# WORK REQUEST
Search the records for the word "PASSWORD" and copy each line in which it appears.

-- MATERIAL PROVIDED follows --

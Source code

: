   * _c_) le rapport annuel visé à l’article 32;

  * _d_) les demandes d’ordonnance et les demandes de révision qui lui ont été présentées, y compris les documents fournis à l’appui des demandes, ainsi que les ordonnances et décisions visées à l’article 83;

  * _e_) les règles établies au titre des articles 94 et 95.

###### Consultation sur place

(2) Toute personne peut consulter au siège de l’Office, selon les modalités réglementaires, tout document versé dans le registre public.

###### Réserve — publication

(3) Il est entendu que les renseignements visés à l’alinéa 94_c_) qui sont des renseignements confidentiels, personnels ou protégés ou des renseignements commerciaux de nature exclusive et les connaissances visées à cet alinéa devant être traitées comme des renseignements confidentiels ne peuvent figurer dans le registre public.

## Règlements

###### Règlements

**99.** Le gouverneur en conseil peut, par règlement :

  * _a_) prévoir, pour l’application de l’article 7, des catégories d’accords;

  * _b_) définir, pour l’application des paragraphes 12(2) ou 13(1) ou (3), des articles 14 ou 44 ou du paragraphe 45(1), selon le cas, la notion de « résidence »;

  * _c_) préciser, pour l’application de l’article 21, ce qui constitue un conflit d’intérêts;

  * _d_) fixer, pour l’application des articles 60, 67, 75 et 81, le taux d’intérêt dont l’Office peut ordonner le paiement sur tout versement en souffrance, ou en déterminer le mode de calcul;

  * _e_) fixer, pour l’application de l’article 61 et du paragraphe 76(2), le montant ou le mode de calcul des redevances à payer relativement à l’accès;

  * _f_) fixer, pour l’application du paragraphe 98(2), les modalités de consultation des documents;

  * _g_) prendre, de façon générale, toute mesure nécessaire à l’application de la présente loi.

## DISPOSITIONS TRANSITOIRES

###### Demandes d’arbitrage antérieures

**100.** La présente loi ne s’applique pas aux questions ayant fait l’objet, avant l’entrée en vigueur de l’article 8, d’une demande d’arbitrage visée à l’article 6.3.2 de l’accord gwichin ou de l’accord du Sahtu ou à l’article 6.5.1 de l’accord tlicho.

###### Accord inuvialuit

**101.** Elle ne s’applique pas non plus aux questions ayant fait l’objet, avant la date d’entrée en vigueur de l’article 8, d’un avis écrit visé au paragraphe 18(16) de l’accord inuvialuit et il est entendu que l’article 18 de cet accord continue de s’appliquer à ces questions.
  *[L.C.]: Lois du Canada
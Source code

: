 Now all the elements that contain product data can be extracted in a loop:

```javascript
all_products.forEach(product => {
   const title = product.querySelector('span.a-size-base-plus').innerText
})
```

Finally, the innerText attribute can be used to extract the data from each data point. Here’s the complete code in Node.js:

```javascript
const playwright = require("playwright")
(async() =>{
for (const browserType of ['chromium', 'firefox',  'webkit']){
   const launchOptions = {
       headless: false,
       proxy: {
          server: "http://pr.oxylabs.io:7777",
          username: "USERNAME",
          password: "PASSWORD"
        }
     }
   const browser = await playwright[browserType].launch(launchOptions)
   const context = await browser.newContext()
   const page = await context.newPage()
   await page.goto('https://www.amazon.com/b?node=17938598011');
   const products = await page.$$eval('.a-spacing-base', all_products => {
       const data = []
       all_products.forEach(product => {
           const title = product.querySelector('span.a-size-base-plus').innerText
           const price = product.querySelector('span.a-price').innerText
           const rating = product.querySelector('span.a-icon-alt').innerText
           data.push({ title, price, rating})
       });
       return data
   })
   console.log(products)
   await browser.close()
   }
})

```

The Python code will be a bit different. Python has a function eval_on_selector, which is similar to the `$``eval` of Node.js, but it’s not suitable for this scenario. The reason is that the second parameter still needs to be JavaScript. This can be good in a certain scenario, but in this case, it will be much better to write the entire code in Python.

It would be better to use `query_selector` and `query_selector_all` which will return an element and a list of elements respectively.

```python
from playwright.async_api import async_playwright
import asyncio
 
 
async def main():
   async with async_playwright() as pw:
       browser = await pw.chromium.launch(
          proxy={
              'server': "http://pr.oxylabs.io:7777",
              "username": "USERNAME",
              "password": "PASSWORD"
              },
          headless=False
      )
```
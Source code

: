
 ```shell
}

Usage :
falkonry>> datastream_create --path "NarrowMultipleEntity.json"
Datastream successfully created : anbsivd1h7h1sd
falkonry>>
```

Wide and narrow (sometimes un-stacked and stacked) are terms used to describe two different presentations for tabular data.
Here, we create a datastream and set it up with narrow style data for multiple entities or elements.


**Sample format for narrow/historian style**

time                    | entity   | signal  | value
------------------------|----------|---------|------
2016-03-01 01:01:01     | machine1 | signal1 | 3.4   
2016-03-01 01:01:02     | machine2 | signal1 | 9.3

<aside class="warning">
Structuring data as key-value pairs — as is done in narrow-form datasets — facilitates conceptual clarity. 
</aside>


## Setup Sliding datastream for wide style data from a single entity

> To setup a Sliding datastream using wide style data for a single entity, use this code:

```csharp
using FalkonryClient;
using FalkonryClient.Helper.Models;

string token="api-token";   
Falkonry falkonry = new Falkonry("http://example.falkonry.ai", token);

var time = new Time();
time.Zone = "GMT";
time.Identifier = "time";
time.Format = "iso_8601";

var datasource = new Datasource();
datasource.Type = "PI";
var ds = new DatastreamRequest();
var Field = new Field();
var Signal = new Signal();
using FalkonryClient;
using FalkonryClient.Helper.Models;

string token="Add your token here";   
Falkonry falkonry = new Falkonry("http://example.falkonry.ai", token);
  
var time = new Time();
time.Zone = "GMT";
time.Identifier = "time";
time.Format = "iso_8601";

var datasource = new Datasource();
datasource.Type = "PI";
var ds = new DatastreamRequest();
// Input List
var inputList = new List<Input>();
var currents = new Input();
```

-- MATERIAL PROVIDED concluded --

# SOLUTION TO THIS TASK
          password: "PASSWORD"
              "password": "PASSWORD"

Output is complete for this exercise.